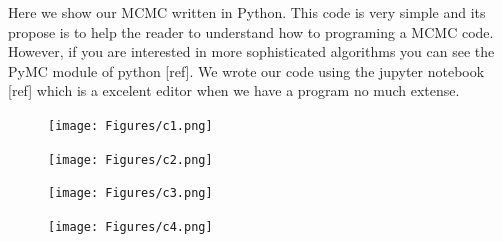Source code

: \documentclass[onecolumn,           %
               showpacs,            %
               preprintnumbers,     %
               aps,                 %
               prl,          	    %
               letterpaper,             %
               superscriptaddress,      %
               nofootinbib,         %
               tightenlines,        %
               floats,floatfix      %
               ,usenatbib,
               ]{revtex4-1}
\begin{document}
Here we show our MCMC written in Python. This code is very simple and its propose is to help the reader to understand how to programing a MCMC code. However, if you are interested in more sophisticated algorithms you can see the PyMC module of python [ref]. We wrote our code using the jupyter notebook [ref] which is a excelent editor when we have a program no much extense.  

\begin{figure}[h!]
\texttt{[image: Figures/c1.png]}
\end{figure}
\begin{figure}[h!]
\texttt{[image: Figures/c2.png]}
\end{figure}
\begin{figure}[h!]
\texttt{[image: Figures/c3.png]}
\end{figure}
\begin{figure}[h!]
\texttt{[image: Figures/c4.png]}
\end{figure}
\end{document}
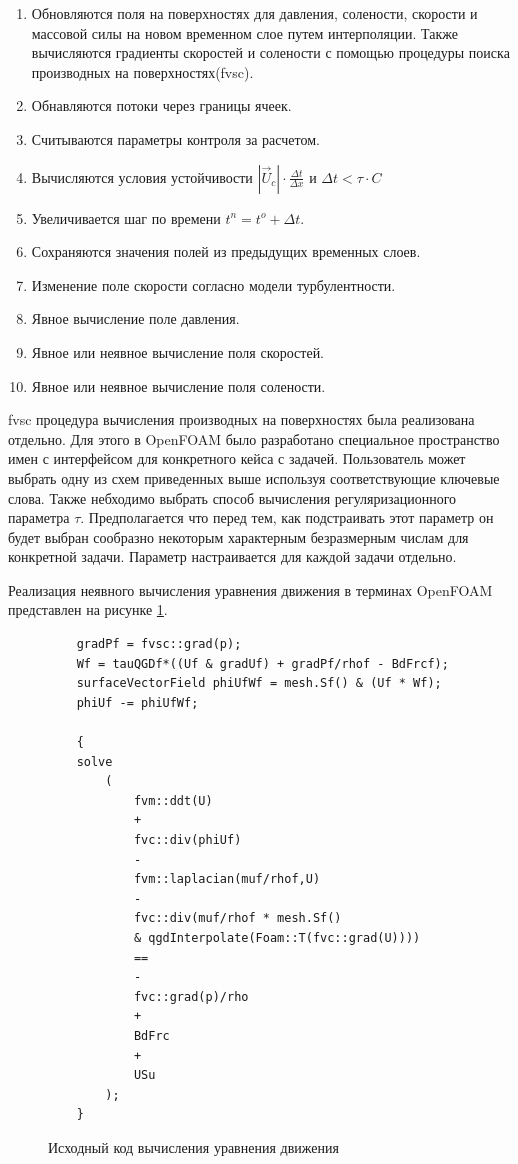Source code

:\begin{enumerate}[1)]
  \item Обновляются поля на поверхностях для давления, солености, скорости и массовой силы на новом временном слое путем интерполяции. Также вычисляются градиенты скоростей и солености с помощью процедуры поиска производных на поверхностях(fvsc).
  \item Обнавляются потоки через границы ячеек.
  \item Считываются параметры контроля за расчетом.
  \item Вычисляются условия устойчивости $|\vec{U}_c|\cdot \frac{\Delta t}{\Delta x}$ и $\Delta t < \tau \cdot C$
  \item Увеличивается шаг по времени $t^n = t^o + \Delta t$.
  \item Сохраняются значения полей из предыдущих временных слоев.
  \item Изменение поле скорости согласно модели турбулентности. 
  \item Явное вычисление поле давления.
  \item Явное или неявное вычисление поля скоростей.
  \item Явное или неявное вычисление поля солености.
\end{enumerate}

fvsc процедура вычисления производных на поверхностях была реализована отдельно. Для этого в OpenFOAM было разработано специальное пространство имен с интерфейсом для конкретного кейса с задачей. Пользователь может выбрать одну из схем приведенных выше используя соответствующие ключевые слова. Также небходимо выбрать способ вычисления регуляризационного параметра $\tau$. Предполагается что перед тем, как подстраивать этот параметр он будет выбран сообразно некоторым характерным безразмерным числам для конкретной задачи. Параметр настраивается для каждой задачи отдельно.

Реализация неявного вычисления уравнения движения в терминах OpenFOAM представлен на рисунке \ref{fig:velList}.

\lstset{style=mystyle}

\begin{figure}[!ht]
\centering
\begin{lstlisting}
    gradPf = fvsc::grad(p);
    Wf = tauQGDf*((Uf & gradUf) + gradPf/rhof - BdFrcf);
    surfaceVectorField phiUfWf = mesh.Sf() & (Uf * Wf);
    phiUf -= phiUfWf;

    {
    solve
        (
            fvm::ddt(U)
            +
            fvc::div(phiUf)
            -
            fvm::laplacian(muf/rhof,U)
            -
            fvc::div(muf/rhof * mesh.Sf() 
            & qgdInterpolate(Foam::T(fvc::grad(U))))
            ==
            -
            fvc::grad(p)/rho
            +
            BdFrc
            +
            USu
        );
    }
\end{lstlisting}
\caption{Исходный код вычисления уравнения движения}
\label{fig:velList}
\end{figure}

++++++++

WORK ORDER
Each entry above should be copied exactly. The pictures should not.

WRITTEN ANSWER
Source code

: \documentclass[onecolumn,           %
               showpacs,            %
               preprintnumbers,     %
               aps,                 %
               prl,          	    %
               letterpaper,             %
               superscriptaddress,      %
               nofootinbib,         %
               tightenlines,        %
               floats,floatfix      %
               ,usenatbib,
               ]{revtex4-1}
\begin{document}
Here we show our MCMC written in Python. This code is very simple and its propose is to help the reader to understand how to programing a MCMC code. However, if you are interested in more sophisticated algorithms you can see the PyMC module of python [ref]. We wrote our code using the jupyter notebook [ref] which is a excelent editor when we have a program no much extense.  

\begin{figure}[h!]
\texttt{[image: Figures/c1.png]}
\end{figure}
\begin{figure}[h!]
\texttt{[image: Figures/c2.png]}
\end{figure}
\begin{figure}[h!]
\texttt{[image: Figures/c3.png]}
\end{figure}
\begin{figure}[h!]
\texttt{[image: Figures/c4.png]}
\end{figure}
\end{document}
Source code

:\begin{enumerate}[1)]
  \item Обновляются поля на поверхностях для давления, солености, скорости и массовой силы на новом временном слое путем интерполяции. Также вычисляются градиенты скоростей и солености с помощью процедуры поиска производных на поверхностях(fvsc).
  \item Обнавляются потоки через границы ячеек.
  \item Считываются параметры контроля за расчетом.
  \item Вычисляются условия устойчивости $|\vec{U}_c|\cdot \frac{\Delta t}{\Delta x}$ и $\Delta t < \tau \cdot C$
  \item Увеличивается шаг по времени $t^n = t^o + \Delta t$.
  \item Сохраняются значения полей из предыдущих временных слоев.
  \item Изменение поле скорости согласно модели турбулентности. 
  \item Явное вычисление поле давления.
  \item Явное или неявное вычисление поля скоростей.
  \item Явное или неявное вычисление поля солености.
\end{enumerate}

fvsc процедура вычисления производных на поверхностях была реализована отдельно. Для этого в OpenFOAM было разработано специальное пространство имен с интерфейсом для конкретного кейса с задачей. Пользователь может выбрать одну из схем приведенных выше используя соответствующие ключевые слова. Также небходимо выбрать способ вычисления регуляризационного параметра $\tau$. Предполагается что перед тем, как подстраивать этот параметр он будет выбран сообразно некоторым характерным безразмерным числам для конкретной задачи. Параметр настраивается для каждой задачи отдельно.

Реализация неявного вычисления уравнения движения в терминах OpenFOAM представлен на рисунке \ref{fig:velList}.

\lstset{style=mystyle}

\begin{figure}[!ht]
\centering
\begin{lstlisting}
    gradPf = fvsc::grad(p);
    Wf = tauQGDf*((Uf & gradUf) + gradPf/rhof - BdFrcf);
    surfaceVectorField phiUfWf = mesh.Sf() & (Uf * Wf);
    phiUf -= phiUfWf;

    {
    solve
        (
            fvm::ddt(U)
            +
            fvc::div(phiUf)
            -
            fvm::laplacian(muf/rhof,U)
            -
            fvc::div(muf/rhof * mesh.Sf() 
            & qgdInterpolate(Foam::T(fvc::grad(U))))
            ==
            -
            fvc::grad(p)/rho
            +
            BdFrc
            +
            USu
        );
    }
\end{lstlisting}
\caption{Исходный код вычисления уравнения движения}
\label{fig:velList}
\end{figure}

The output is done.